**DATA EXCERPTS**
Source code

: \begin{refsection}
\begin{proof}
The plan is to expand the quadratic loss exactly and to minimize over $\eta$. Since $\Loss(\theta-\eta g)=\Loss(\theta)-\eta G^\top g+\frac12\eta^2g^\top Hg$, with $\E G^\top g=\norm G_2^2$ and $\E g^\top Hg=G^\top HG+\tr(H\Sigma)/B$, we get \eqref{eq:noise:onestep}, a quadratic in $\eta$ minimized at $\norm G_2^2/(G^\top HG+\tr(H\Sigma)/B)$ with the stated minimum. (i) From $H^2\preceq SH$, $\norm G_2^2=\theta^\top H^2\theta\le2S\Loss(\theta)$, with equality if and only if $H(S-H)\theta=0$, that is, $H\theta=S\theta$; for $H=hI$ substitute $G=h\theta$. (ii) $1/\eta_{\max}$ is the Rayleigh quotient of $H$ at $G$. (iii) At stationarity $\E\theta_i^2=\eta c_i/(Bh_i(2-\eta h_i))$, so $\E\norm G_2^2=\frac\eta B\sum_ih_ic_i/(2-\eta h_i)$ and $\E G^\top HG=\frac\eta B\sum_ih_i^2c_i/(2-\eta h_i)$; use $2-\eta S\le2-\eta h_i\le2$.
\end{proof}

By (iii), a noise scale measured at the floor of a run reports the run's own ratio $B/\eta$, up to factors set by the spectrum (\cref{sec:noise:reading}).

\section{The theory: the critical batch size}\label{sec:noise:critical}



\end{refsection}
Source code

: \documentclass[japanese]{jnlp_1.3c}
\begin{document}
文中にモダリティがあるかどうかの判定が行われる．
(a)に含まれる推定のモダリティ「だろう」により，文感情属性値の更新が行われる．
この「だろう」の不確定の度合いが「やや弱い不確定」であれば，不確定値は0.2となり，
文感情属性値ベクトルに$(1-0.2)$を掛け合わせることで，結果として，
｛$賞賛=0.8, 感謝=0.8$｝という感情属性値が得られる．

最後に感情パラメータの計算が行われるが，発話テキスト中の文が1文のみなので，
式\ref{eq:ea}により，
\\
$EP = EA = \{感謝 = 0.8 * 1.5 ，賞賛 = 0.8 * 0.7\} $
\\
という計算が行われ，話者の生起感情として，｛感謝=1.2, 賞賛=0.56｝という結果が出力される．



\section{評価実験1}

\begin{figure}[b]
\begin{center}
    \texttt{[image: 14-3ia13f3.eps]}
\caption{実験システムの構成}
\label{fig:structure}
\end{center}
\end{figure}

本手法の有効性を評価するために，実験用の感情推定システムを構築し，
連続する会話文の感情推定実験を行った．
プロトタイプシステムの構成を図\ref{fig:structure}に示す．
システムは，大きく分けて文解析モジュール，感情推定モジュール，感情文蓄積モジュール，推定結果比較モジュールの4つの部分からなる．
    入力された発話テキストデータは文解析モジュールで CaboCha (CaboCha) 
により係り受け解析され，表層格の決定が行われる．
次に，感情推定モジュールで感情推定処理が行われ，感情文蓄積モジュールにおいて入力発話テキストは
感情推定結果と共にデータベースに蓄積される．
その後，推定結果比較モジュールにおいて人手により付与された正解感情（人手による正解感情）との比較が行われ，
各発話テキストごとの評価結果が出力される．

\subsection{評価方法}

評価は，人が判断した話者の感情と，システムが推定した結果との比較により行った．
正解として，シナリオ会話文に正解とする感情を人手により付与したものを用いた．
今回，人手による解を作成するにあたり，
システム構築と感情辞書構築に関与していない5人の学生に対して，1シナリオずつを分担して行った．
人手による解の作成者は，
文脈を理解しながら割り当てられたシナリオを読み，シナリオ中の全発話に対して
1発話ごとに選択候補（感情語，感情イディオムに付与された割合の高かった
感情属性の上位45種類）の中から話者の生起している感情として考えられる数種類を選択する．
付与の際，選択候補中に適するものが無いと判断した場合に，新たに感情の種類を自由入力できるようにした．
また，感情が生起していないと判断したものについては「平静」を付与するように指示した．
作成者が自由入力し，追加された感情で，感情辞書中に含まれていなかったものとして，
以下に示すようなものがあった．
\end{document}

**REQUIRED WORK**
Look through the entries, and return every line that the word "structure" appears in.

**SOLUTION TO THIS PROBLEM**
\label{fig:structure}
プロトタイプシステムの構成を図\ref{fig:structure}に示す．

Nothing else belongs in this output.